Now is the time that everything gets sorted out for the next season of English football. Various meetings will be taking place between the clubs and the authorities to discuss whatever changes they feel need to be made. At the moment, they are talking about adjusting the offside rule in relation to VAR, giving attacking players 10-20 centimetres leeway in marginal calls. I think that is ridiculous; the system is meant to eradicate obvious errors, the ‘howlers’ so to speak. If there isn’t an obvious mistake, they should stay with the referees’ decision.

That’s not what I’ll be discussing in this piece though. The issue of ‘safe standing’ in football grounds in England has been raised again by the publication of a government report which says that seating areas in stadiums which incorporate barriers have ‘a positive impact on spectator safety.’ And this, coupled with the government’s statement that it would work with clubs and fans to introduce safe standing has seen the concept come an important step closer to being reality.

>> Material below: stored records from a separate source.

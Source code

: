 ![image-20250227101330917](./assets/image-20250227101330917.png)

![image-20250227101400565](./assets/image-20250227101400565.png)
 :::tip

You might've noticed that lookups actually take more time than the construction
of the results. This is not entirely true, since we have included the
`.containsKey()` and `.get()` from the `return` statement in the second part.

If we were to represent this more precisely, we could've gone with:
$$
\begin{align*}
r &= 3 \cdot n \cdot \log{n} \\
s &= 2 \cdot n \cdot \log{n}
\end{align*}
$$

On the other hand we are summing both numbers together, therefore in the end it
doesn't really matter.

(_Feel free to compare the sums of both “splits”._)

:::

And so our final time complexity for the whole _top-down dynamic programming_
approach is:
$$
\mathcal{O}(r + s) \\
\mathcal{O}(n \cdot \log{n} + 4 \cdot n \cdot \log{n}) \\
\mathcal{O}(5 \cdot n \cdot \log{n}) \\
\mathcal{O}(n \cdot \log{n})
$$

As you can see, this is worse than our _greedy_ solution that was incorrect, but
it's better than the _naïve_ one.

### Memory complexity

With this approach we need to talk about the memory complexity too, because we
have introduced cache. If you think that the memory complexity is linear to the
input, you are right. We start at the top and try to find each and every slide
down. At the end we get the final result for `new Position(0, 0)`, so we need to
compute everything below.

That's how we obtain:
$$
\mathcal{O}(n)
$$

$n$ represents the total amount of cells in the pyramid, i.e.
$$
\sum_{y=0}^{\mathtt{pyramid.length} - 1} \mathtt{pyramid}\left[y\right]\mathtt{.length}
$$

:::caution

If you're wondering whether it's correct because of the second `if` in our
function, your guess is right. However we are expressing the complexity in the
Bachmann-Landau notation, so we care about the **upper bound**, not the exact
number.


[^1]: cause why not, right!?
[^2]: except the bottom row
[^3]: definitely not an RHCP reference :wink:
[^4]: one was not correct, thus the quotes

But what is safe standing? Well, at the moment, grounds in England’s top two tiers are required by law to be all seaters, after the tragic events of the Hillsborough disaster which saw 96 Liverpool fans killed. In the aftermath, the Taylor Report made recommendations for stadiums to become all-seaters and the government embraced them as law. Safe standing looks to keep the safety of fans intact while also allowing fans to stand throughout the entirety of the game, rather than just at moments of excitement. Essentially a rail goes across the section, often with a seat built in, which prevents the crushing and rushes that we used to see. Rail seating also means that you do not risk overcrowding, as was sometimes an issue.

Standing is currently allowed in League One and League Two and several top flight clubs have been looking into the possibility. Tottenham’s new stadium has ‘safe seating’ as an approach to future-proof the stadium for any potential implementation. Wolverhampton Wanderers have done the same thing at Molinuex. Manchester United have stated they are looking into the possibility of safe seating at Old Trafford and Everton are planning a safe standing section when their new stadium is built. The F.A., Premier League and EFL have all stated that they would support any clubs who choose to implement safe standing if local authorities allow it.

As Scotland isn’t bound by the same laws, safe standing is perfectly legal. In fact, Celtic have had a safe standing section at Celtic Park since the start of the 2016/17 season and there have been no incidents.

Personally, I think that safe standing is something that should be looked at very closely. From my personal experience of matchdays at a Premier League ground, you are standing for the vast majority of the match, depending on where your seats are. The seats are mainly used at half-time. It doesn’t allow in certain circumstances for an increased capacity, but it is better suited to allow fans to do what they most often do at a game. It won’t be a huge throng either, like we saw in the 70s and 80s. Each space is numbered and fans are required to stand there, they can’t skip about.

Speaking from personal experience and opinion, the best parts of the ground for atmosphere are where the crowd is standing more often than not. Obviously, the safety of fans is absolutely paramount and must be the first priority, above all else. If it was in any way less safe than the current arrangement, we wouldn’t even be having this conversation. But when everyone is standing up in a section, any pressure from behind turns the seatback into a tripwire. With the design of rail seating, that is simply not possible. The rail behind and in front prevents that. More and more clubs are coming to the conclusion that installing rail seating would actually improve the match day experience and make their jobs of stewarding easier. Many club’s stewards have given up telling people to sit down, and there are rarely announcements over the PA to that effect.

Rather like VAR, this is something that I believe will be here sooner rather than later. All the evidence points towards it being just as if not safer than the current setup. It’s been in effect in the Bundesliga and in Austria and even in Scotland for multiple seasons and the feedback from fans is exceedingly positive. Even Liverpool fans have started to come around to the idea. In a poll carried out by a supporter’s organisation a few years ago, 88.1% said they were in favour of safe seating. The government should look to start implementing this as soon as is feasible. It would make grounds safer and easier to steward. You may even get a better atmosphere as a result.